**How to complete this task**
Scan the records for the word "divided". Report each line where it occurs.

**Records for the task**
● ● ● ●

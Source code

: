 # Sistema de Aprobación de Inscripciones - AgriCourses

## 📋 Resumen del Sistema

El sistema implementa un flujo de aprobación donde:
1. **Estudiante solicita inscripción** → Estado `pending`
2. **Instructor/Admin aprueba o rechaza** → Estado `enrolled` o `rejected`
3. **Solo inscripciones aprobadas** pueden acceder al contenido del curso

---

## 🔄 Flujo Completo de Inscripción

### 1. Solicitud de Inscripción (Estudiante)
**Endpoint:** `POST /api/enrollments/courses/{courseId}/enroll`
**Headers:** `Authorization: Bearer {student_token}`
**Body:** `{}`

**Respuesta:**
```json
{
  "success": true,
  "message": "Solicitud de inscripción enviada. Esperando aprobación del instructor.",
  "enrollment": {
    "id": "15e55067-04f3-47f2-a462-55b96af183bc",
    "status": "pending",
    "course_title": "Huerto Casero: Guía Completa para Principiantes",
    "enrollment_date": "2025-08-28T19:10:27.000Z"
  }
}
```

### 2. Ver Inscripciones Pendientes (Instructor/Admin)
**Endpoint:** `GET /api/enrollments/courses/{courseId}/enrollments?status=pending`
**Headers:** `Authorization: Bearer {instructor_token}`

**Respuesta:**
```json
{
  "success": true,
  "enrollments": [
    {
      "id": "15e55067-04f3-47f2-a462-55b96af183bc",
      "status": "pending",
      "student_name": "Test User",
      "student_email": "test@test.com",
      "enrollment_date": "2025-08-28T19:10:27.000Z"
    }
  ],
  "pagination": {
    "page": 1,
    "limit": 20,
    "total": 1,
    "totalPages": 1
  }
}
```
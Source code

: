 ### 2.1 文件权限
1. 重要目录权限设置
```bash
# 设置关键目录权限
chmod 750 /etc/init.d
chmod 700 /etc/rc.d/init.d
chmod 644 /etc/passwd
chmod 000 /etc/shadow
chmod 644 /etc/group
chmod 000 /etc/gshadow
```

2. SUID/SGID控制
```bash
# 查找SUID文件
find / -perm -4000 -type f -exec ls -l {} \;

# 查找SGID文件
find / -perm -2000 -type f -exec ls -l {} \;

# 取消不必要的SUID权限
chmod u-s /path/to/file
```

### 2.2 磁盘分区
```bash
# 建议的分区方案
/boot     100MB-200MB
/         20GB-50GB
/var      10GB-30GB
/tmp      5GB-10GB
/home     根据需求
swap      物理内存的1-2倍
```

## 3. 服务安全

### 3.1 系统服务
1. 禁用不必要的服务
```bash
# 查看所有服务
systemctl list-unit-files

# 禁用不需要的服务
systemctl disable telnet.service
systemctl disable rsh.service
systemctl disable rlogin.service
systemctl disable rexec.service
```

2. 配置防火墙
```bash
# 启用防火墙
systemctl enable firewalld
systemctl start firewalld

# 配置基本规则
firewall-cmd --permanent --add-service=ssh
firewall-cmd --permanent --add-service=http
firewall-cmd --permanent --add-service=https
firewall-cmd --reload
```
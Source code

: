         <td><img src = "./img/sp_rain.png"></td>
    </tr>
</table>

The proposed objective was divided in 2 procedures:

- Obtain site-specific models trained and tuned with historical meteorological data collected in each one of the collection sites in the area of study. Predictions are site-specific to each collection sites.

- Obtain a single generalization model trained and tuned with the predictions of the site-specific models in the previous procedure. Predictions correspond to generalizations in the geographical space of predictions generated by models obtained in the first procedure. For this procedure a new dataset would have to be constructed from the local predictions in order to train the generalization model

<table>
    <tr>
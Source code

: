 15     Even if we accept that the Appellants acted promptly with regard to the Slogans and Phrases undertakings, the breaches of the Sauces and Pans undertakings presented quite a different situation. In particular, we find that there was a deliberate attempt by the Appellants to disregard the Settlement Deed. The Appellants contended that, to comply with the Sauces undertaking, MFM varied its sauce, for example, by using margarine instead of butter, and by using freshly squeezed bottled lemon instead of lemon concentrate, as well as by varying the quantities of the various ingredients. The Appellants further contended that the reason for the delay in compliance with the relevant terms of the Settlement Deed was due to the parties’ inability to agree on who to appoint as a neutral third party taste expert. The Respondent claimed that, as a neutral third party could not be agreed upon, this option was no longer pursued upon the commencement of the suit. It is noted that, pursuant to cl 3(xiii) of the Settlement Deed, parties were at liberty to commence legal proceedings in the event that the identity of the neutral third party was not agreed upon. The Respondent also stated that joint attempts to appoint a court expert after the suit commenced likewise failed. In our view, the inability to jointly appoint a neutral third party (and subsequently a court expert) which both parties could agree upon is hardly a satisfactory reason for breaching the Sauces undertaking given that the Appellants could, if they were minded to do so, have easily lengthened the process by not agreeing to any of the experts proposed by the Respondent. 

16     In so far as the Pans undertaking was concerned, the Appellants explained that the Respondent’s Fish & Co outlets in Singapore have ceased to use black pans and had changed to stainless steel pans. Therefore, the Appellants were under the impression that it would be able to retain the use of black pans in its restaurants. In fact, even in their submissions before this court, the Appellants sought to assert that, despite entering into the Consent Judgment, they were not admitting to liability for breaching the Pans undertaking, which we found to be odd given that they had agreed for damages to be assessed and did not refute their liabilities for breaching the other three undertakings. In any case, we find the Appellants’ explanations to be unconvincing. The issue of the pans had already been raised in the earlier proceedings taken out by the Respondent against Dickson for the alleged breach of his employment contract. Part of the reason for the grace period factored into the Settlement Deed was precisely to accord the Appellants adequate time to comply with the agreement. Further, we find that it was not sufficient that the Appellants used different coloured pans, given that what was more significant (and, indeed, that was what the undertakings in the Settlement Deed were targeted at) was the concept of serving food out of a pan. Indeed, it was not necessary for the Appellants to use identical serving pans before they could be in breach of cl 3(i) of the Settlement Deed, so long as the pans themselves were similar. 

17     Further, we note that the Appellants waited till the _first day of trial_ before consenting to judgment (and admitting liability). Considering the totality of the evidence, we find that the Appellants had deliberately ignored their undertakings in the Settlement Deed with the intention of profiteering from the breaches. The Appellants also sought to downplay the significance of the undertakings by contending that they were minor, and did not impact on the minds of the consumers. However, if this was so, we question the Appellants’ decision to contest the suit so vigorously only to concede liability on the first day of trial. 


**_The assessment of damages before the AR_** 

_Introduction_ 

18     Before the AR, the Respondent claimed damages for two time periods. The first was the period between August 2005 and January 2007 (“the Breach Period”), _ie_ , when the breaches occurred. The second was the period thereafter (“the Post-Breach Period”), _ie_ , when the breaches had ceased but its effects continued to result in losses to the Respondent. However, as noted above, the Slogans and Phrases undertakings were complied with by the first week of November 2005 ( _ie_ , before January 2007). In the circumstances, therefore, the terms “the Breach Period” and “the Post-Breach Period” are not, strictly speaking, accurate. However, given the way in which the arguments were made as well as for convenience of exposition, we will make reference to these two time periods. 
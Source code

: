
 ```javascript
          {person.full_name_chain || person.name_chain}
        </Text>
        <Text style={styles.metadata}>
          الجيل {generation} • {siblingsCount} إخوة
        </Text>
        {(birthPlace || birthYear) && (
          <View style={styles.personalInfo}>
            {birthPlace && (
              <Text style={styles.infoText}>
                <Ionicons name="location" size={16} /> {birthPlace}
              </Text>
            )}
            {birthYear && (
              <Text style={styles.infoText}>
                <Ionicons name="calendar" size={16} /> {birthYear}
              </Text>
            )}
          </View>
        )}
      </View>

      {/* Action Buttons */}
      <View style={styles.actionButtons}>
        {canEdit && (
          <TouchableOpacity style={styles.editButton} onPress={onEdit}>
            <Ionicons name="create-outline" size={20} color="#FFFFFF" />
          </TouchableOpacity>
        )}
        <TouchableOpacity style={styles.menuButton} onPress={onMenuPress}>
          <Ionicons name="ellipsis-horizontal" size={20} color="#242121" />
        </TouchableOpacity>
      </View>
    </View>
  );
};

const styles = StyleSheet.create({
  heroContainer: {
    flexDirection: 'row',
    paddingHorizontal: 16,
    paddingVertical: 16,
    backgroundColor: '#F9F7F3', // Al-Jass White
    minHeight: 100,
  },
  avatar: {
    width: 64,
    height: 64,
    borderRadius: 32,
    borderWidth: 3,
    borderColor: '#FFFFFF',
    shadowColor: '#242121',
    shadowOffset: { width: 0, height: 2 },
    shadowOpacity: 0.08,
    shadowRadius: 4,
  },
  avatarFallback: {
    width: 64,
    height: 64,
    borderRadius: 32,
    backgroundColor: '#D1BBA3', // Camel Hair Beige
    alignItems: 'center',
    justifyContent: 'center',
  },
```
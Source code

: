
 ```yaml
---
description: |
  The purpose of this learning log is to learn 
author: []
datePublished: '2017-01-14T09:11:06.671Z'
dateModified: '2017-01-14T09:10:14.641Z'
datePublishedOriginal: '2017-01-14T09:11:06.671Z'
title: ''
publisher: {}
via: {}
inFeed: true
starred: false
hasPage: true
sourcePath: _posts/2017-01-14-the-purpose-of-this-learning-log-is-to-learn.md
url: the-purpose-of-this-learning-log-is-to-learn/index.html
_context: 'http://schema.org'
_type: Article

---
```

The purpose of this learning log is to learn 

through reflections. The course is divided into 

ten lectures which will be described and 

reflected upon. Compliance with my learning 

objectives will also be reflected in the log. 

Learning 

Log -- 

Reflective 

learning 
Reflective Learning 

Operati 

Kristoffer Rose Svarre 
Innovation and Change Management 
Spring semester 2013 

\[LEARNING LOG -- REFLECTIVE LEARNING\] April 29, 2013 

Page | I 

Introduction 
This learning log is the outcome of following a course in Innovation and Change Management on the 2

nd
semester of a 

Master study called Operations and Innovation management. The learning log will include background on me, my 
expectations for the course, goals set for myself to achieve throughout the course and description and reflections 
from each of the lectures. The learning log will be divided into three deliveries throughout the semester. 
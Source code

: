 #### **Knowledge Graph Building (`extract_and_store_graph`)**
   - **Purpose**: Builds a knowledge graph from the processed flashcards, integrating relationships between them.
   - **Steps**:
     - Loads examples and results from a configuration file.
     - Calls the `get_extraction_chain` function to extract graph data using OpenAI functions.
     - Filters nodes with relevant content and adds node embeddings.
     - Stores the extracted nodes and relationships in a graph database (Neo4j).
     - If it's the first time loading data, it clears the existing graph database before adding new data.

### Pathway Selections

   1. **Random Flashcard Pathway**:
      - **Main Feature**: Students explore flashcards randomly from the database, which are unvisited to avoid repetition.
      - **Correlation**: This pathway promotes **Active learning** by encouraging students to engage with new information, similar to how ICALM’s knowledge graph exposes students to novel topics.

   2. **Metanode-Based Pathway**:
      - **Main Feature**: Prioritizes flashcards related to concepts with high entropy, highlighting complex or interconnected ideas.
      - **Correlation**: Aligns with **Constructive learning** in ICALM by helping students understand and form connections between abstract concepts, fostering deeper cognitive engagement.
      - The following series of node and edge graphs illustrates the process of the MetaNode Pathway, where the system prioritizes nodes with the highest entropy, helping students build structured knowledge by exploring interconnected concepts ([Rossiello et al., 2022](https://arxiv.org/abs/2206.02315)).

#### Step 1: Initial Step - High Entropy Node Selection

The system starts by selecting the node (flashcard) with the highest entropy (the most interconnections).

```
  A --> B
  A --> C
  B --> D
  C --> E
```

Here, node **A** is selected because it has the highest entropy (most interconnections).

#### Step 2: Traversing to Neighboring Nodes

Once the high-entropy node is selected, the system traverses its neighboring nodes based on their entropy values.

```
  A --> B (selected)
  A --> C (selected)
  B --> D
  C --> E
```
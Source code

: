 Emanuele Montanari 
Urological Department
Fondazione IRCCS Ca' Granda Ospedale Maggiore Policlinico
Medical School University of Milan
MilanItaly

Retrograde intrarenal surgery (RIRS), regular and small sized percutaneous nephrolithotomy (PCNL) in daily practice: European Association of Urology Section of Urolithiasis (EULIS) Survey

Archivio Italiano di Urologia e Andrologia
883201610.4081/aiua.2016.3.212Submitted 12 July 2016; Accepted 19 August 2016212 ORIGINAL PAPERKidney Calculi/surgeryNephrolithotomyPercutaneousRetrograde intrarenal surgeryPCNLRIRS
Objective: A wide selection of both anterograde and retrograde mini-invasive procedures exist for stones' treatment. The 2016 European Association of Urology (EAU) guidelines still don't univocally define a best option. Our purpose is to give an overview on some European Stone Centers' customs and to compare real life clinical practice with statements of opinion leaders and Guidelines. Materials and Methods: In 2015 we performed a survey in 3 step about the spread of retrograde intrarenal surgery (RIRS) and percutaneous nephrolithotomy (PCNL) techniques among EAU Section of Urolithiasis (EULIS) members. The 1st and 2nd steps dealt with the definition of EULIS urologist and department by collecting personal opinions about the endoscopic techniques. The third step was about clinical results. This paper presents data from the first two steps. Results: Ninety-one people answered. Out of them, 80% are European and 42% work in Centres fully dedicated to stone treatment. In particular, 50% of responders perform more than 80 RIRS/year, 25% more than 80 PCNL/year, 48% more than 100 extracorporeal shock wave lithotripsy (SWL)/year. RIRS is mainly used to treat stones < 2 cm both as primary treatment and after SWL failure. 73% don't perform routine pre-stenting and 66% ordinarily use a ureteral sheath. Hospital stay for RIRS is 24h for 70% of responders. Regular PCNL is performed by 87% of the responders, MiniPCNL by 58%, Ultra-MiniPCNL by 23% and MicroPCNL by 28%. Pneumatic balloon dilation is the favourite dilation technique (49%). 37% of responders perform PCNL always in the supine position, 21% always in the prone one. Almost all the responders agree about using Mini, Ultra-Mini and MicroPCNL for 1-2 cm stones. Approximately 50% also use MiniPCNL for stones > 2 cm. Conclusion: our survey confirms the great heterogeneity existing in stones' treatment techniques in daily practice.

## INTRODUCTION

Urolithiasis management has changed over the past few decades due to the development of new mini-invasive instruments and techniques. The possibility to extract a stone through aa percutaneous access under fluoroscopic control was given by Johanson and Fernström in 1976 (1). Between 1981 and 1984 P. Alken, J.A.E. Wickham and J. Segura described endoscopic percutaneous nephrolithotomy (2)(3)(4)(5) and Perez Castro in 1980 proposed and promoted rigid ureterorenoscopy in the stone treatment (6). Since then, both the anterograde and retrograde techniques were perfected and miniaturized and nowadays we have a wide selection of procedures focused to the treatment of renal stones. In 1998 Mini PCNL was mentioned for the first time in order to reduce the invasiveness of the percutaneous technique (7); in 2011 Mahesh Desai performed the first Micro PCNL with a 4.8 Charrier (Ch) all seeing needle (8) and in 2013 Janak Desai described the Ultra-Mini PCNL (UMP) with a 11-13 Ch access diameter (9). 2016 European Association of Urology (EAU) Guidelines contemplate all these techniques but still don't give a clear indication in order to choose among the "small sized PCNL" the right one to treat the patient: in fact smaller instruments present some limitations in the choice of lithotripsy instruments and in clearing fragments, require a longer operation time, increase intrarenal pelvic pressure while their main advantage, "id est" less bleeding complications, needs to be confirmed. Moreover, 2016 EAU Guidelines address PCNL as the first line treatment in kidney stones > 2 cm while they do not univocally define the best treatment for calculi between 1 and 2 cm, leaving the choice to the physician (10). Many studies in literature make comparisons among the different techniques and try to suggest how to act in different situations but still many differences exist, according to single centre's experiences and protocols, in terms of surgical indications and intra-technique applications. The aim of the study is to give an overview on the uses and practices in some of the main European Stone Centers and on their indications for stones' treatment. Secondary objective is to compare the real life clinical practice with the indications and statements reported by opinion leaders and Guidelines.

● ● ● ●

**Solution**
The proposed objective was divided in 2 procedures:
through reflections. The course is divided into 
from each of the lectures. The learning log will be divided into three deliveries throughout the semester. 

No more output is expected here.